PROBLEM DETAILS
Only these lines, please: the first one of the records through the one containing "ಕಾಲ ಪ್ರಾಪ್ತವಾಗುವುದು ಸಾಧ್ಯ.", retyped exactly, both ends included and pictures omitted.

*** Opening DATA SUPPLIED ***

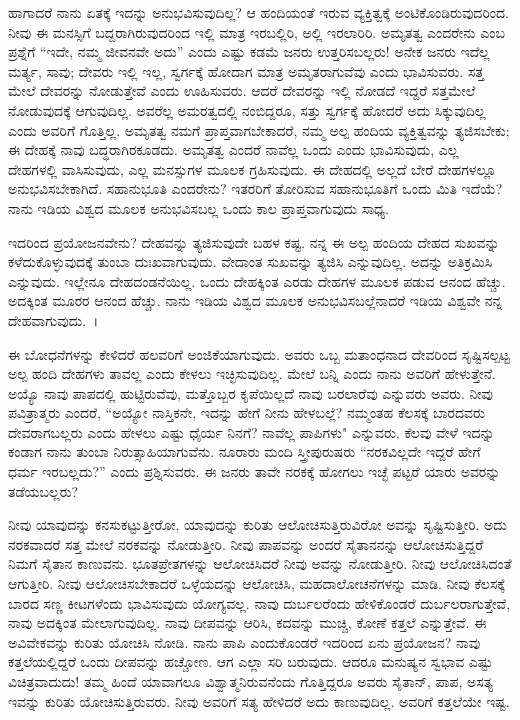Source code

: ಹಾಗಾದರೆ ನಾನು ಏತಕ್ಕೆ ಇದನ್ನು ಅನುಭವಿಸುವುದಿಲ್ಲ? ಆ ಹಂದಿಯಂತೆ ಇರುವ ವ್ಯಕ್ತಿತ್ವಕ್ಕೆ ಅಂಟಿಕೊಂಡಿರುವುದರಿಂದ. ನೀವು ಈ ಮನಸ್ಸಿಗೆ ಬದ್ದರಾಗಿರುವುದರಿಂದ ಇಲ್ಲಿ ಮಾತ್ರ ಇರಬಲ್ಲಿರಿ, ಅಲ್ಲಿ ಇರಲಾರಿರಿ. ಅಮೃತತ್ವ ಎಂದರೇನು ಎಂಬ ಪ್ರಶ್ನೆಗೆ “ಇದೇ, ನಮ್ಮ ಜೀವನವೇ ಅದು'' ಎಂದು ಎಷ್ಟು ಕಡಮೆ ಜನರು ಉತ್ತರಿಸಬಲ್ಲರು! ಅನೇಕ ಜನರು ಇದೆಲ್ಲ ಮರ್ತ್ಯ, ಸಾವು; ದೇವರು ಇಲ್ಲಿ ಇಲ್ಲ, ಸ್ವರ್ಗಕ್ಕೆ ಹೋದಾಗ ಮಾತ್ರ ಅಮೃತರಾಗುವೆವು ಎಂದು ಭಾವಿಸುವರು. ಸತ್ತ ಮೇಲೆ ದೇವರನ್ನು ನೋಡುತ್ತೇವೆ ಎಂದು ಊಹಿಸುವರು. ಆದರೆ ದೇವರನ್ನು ಇಲ್ಲಿ ನೋಡದೆ ಇದ್ದರೆ ಸತ್ತಮೇಲೆ ನೋಡುವುದಕ್ಕೆ ಆಗುವುದಿಲ್ಲ. ಅವರೆಲ್ಲ ಅಮರತ್ವದಲ್ಲಿ ನಂಬಿದ್ದರೂ, ಸತ್ತು ಸ್ವರ್ಗಕ್ಕೆ ಹೋದರೆ ಅದು ಸಿಕ್ಕುವುದಿಲ್ಲ ಎಂದು ಅವರಿಗೆ ಗೊತ್ತಿಲ್ಲ. ಅಮೃತತ್ವ ನಮಗೆ ಪ್ರಾಪ್ತವಾಗಬೇಕಾದರೆ, ನಮ್ಮ ಅಲ್ಪ ಹಂದಿಯ ವ್ಯಕ್ತಿತ್ವವನ್ನು ತ್ಯಜಿಸಬೇಕು; ಈ ದೇಹಕ್ಕೆ ನಾವು ಬದ್ಧರಾಗಿರಕೂಡದು. ಅಮೃತತ್ವ ಎಂದರೆ ನಾವೆಲ್ಲ ಒಂದು ಎಂದು ಭಾವಿಸುವುದು, ಎಲ್ಲ ದೇಹಗಳಲ್ಲಿ ವಾಸಿಸುವುದು, ಎಲ್ಲ ಮನಸ್ಸುಗಳ ಮೂಲಕ ಗ್ರಹಿಸುವುದು. ಈ ದೇಹದಲ್ಲಿ ಅಲ್ಲದೆ ಬೇರೆ ದೇಹಗಳಲ್ಲೂ ಅನುಭವಿಸಬೇಕಾಗಿದೆ. ಸಹಾನುಭೂತಿ ಎಂದರೇನು? ಇತರರಿಗೆ ತೋರಿಸುವ ಸಹಾನುಭೂತಿಗೆ ಒಂದು ಮಿತಿ ಇದೆಯೆ? ನಾನು ಇಡಿಯ ವಿಶ್ವದ ಮೂಲಕ ಅನುಭವಿಸಬಲ್ಲ ಒಂದು ಕಾಲ ಪ್ರಾಪ್ತವಾಗುವುದು ಸಾಧ್ಯ.

ಇದರಿಂದ ಪ್ರಯೋಜನವೇನು? ದೇಹವನ್ನು ತ್ಯಜಿಸುವುದೇ ಬಹಳ ಕಷ್ಟ. ನನ್ನ ಈ ಅಲ್ಪ ಹಂದಿಯ ದೇಹದ ಸುಖವನ್ನು ಕಳೆದುಕೊಳ್ಳುವುದಕ್ಕೆ ತುಂಬಾ ದುಃಖವಾಗುವುದು. ವೇದಾಂತ ಸುಖವನ್ನು ತ್ಯಜಿಸಿ ಎನ್ನುವುದಿಲ್ಲ. ಅದನ್ನು ಅತಿಕ್ರಮಿಸಿ ಎನ್ನುವುದು. ಇಲ್ಲೇನೂ ದೇಹದಂಡನೆಯಿಲ್ಲ. ಒಂದು ದೇಹಕ್ಕಿಂತ ಎರಡು ದೇಹಗಳ ಮೂಲಕ ಪಡುವ ಆನಂದ ಹೆಚ್ಚು. ಅದಕ್ಕಿಂತ ಮೂರರ ಆನಂದ ಹೆಚ್ಚು. ನಾನು ಇಡಿಯ ವಿಶ್ವದ ಮೂಲಕ ಅನುಭವಿಸಬಲ್ಲೆನಾದರೆ ಇಡಿಯ ವಿಶ್ವವೇ ನನ್ನ ದೇಹವಾಗುವುದು.~।

ಈ ಬೋಧನೆಗಳನ್ನು ಕೇಳಿದರೆ ಹಲವರಿಗೆ ಅಂಜಿಕೆಯಾಗುವುದು. ಅವರು ಒಬ್ಬ ಮತಾಂಧನಾದ ದೇವರಿಂದ ಸೃಷ್ಟಿಸಲ್ಪಟ್ಟ ಅಲ್ಪ ಹಂದಿ ದೇಹಗಳು ತಾವಲ್ಲ ಎಂದು ಕೇಳಲು ಇಚ್ಛಿಸುವುದಿಲ್ಲ. ಮೇಲೆ ಬನ್ನಿ ಎಂದು ನಾನು ಅವರಿಗೆ ಹೇಳುತ್ತೇನೆ. ಅಯ್ಯೊ ನಾವು ಪಾಪದಲ್ಲಿ ಹುಟ್ಟಿರುವೆವು, ಮತ್ತೊಬ್ಬರ ಕೃಪೆಯಿಲ್ಲದೆ ನಾವು ಬರಲಾರೆವು ಎನ್ನುವರು ಅವರು. ನೀವು ಪವಿತ್ರಾತ್ಮರು ಎಂದರೆ, “ಅಯ್ಯೋ ನಾಸ್ತಿಕನೇ, ಇದನ್ನು ಹೇಗೆ ನೀನು ಹೇಳಬಲ್ಲೆ? ನಮ್ಮಂತಹ ಕೆಲಸಕ್ಕೆ ಬಾರದವರು ದೇವರಾಗಬಲ್ಲರು ಎಂದು ಹೇಳಲು ಎಷ್ಟು ಧೈರ್ಯ ನಿನಗೆ? ನಾವೆಲ್ಲ ಪಾಪಿಗಳು" ಎನ್ನುವರು. ಕೆಲವು ವೇಳೆ ಇದನ್ನು ಕಂಡಾಗ ನಾನು ತುಂಬಾ ನಿರುತ್ಸಾಹಿಯಾಗುವೆನು. ನೂರಾರು ಮಂದಿ ಸ್ತ್ರೀಪುರುಷರು “ನರಕವಿಲ್ಲದೇ ಇದ್ದರೆ ಹೇಗೆ ಧರ್ಮ ಇರಬಲ್ಲದು?'' ಎಂದು ಪ್ರಶ್ನಿಸುವರು. ಈ ಜನರು ತಾವೇ ನರಕಕ್ಕೆ ಹೋಗಲು ಇಚ್ಛೆ ಪಟ್ಟರೆ ಯಾರು ಅವರನ್ನು ತಡೆಯಬಲ್ಲರು?

ನೀವು ಯಾವುದನ್ನು ಕನಸುಕಟ್ಟುತ್ತೀರೋ, ಯಾವುದನ್ನು ಕುರಿತು ಆಲೋಚಿಸುತ್ತಿರುವಿರೋ ಅವನ್ನು ಸೃಷ್ಟಿಸುತ್ತೀರಿ. ಅದು ನರಕವಾದರೆ ಸತ್ತ ಮೇಲೆ ನರಕವನ್ನು ನೋಡುತ್ತೀರಿ. ನೀವು ಪಾಪವನ್ನು ಅಂದರೆ ಸೈತಾನನನ್ನು ಆಲೋಚಿಸುತ್ತಿದ್ದರೆ ನಿಮಗೆ ಸೈತಾನ ಕಾಣುವನು. ಭೂತಪ್ರೇತಗಳನ್ನು ಆಲೋಚಿಸಿದರೆ ನೀವು ಅವನ್ನು ನೋಡುತ್ತೀರಿ. ನೀವು ಆಲೋಚಿಸಿದಂತೆ ಆಗುತ್ತೀರಿ. ನೀವು ಆಲೋಚಿಸಬೇಕಾದರೆ ಒಳ್ಳೆಯದನ್ನು ಆಲೋಚಿಸಿ, ಮಹದಾಲೋಚನೆಗಳನ್ನು ಮಾಡಿ. ನೀವು ಕೆಲಸಕ್ಕೆ ಬಾರದ ಸಣ್ಣ ಕೀಟಗಳೆಂದು ಭಾವಿಸುವುದು ಯೋಗ್ಯವಲ್ಲ. ನಾವು ದುರ್ಬಲರೆಂದು ಹೇಳಿಕೊಂಡರೆ ದುರ್ಬಲರಾಗುತ್ತೇವೆ, ನಾವು ಅದಕ್ಕಿಂತ ಮೇಲಾಗುವುದಿಲ್ಲ. ನಾವು ದೀಪವನ್ನು ಆರಿಸಿ, ಕದವನ್ನು ಮುಚ್ಚಿ, ಕೋಣೆ ಕತ್ತಲೆ ಎನ್ನುತ್ತೇವೆ. ಈ ಅವಿವೇಕವನ್ನು ಕುರಿತು ಯೋಚಿಸಿ ನೋಡಿ. ನಾನು ಪಾಪಿ ಎಂದುಕೊಂಡರೆ ಇದರಿಂದ ಏನು ಪ್ರಯೋಜನ? ನಾವು ಕತ್ತಲೆಯಲ್ಲಿದ್ದರೆ ಒಂದು ದೀಪವನ್ನು ಹಚ್ಚೋಣ. ಆಗ ಎಲ್ಲಾ ಸರಿ ಬರುವುದು. ಆದರೂ ಮನುಷ್ಯನ ಸ್ವಭಾವ ಎಷ್ಟು ವಿಚಿತ್ರವಾದುದು! ತಮ್ಮ ಹಿಂದೆ ಯಾವಾಗಲೂ ವಿಶ್ವಾತ್ಮನಿರುವನೆಂದು ಗೊತ್ತಿದ್ದರೂ ಅವರು ಸೈತಾನ್, ಪಾಪ, ಅಸತ್ಯ ಇವನ್ನು ಕುರಿತು ಯೋಚಿಸುತ್ತಿರುವರು. ನೀವು ಅವರಿಗೆ ಸತ್ಯ ಹೇಳಿದರೆ ಅದು ಕಾಣುವುದಿಲ್ಲ. ಅವರಿಗೆ ಕತ್ತಲೆಯೇ ಇಷ್ಟ.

*** Closing DATA SUPPLIED ***

PROBLEM SOLUTION
Source code

: ಹಾಗಾದರೆ ನಾನು ಏತಕ್ಕೆ ಇದನ್ನು ಅನುಭವಿಸುವುದಿಲ್ಲ? ಆ ಹಂದಿಯಂತೆ ಇರುವ ವ್ಯಕ್ತಿತ್ವಕ್ಕೆ ಅಂಟಿಕೊಂಡಿರುವುದರಿಂದ. ನೀವು ಈ ಮನಸ್ಸಿಗೆ ಬದ್ದರಾಗಿರುವುದರಿಂದ ಇಲ್ಲಿ ಮಾತ್ರ ಇರಬಲ್ಲಿರಿ, ಅಲ್ಲಿ ಇರಲಾರಿರಿ. ಅಮೃತತ್ವ ಎಂದರೇನು ಎಂಬ ಪ್ರಶ್ನೆಗೆ “ಇದೇ, ನಮ್ಮ ಜೀವನವೇ ಅದು'' ಎಂದು ಎಷ್ಟು ಕಡಮೆ ಜನರು ಉತ್ತರಿಸಬಲ್ಲರು! ಅನೇಕ ಜನರು ಇದೆಲ್ಲ ಮರ್ತ್ಯ, ಸಾವು; ದೇವರು ಇಲ್ಲಿ ಇಲ್ಲ, ಸ್ವರ್ಗಕ್ಕೆ ಹೋದಾಗ ಮಾತ್ರ ಅಮೃತರಾಗುವೆವು ಎಂದು ಭಾವಿಸುವರು. ಸತ್ತ ಮೇಲೆ ದೇವರನ್ನು ನೋಡುತ್ತೇವೆ ಎಂದು ಊಹಿಸುವರು. ಆದರೆ ದೇವರನ್ನು ಇಲ್ಲಿ ನೋಡದೆ ಇದ್ದರೆ ಸತ್ತಮೇಲೆ ನೋಡುವುದಕ್ಕೆ ಆಗುವುದಿಲ್ಲ. ಅವರೆಲ್ಲ ಅಮರತ್ವದಲ್ಲಿ ನಂಬಿದ್ದರೂ, ಸತ್ತು ಸ್ವರ್ಗಕ್ಕೆ ಹೋದರೆ ಅದು ಸಿಕ್ಕುವುದಿಲ್ಲ ಎಂದು ಅವರಿಗೆ ಗೊತ್ತಿಲ್ಲ. ಅಮೃತತ್ವ ನಮಗೆ ಪ್ರಾಪ್ತವಾಗಬೇಕಾದರೆ, ನಮ್ಮ ಅಲ್ಪ ಹಂದಿಯ ವ್ಯಕ್ತಿತ್ವವನ್ನು ತ್ಯಜಿಸಬೇಕು; ಈ ದೇಹಕ್ಕೆ ನಾವು ಬದ್ಧರಾಗಿರಕೂಡದು. ಅಮೃತತ್ವ ಎಂದರೆ ನಾವೆಲ್ಲ ಒಂದು ಎಂದು ಭಾವಿಸುವುದು, ಎಲ್ಲ ದೇಹಗಳಲ್ಲಿ ವಾಸಿಸುವುದು, ಎಲ್ಲ ಮನಸ್ಸುಗಳ ಮೂಲಕ ಗ್ರಹಿಸುವುದು. ಈ ದೇಹದಲ್ಲಿ ಅಲ್ಲದೆ ಬೇರೆ ದೇಹಗಳಲ್ಲೂ ಅನುಭವಿಸಬೇಕಾಗಿದೆ. ಸಹಾನುಭೂತಿ ಎಂದರೇನು? ಇತರರಿಗೆ ತೋರಿಸುವ ಸಹಾನುಭೂತಿಗೆ ಒಂದು ಮಿತಿ ಇದೆಯೆ? ನಾನು ಇಡಿಯ ವಿಶ್ವದ ಮೂಲಕ ಅನುಭವಿಸಬಲ್ಲ ಒಂದು ಕಾಲ ಪ್ರಾಪ್ತವಾಗುವುದು ಸಾಧ್ಯ.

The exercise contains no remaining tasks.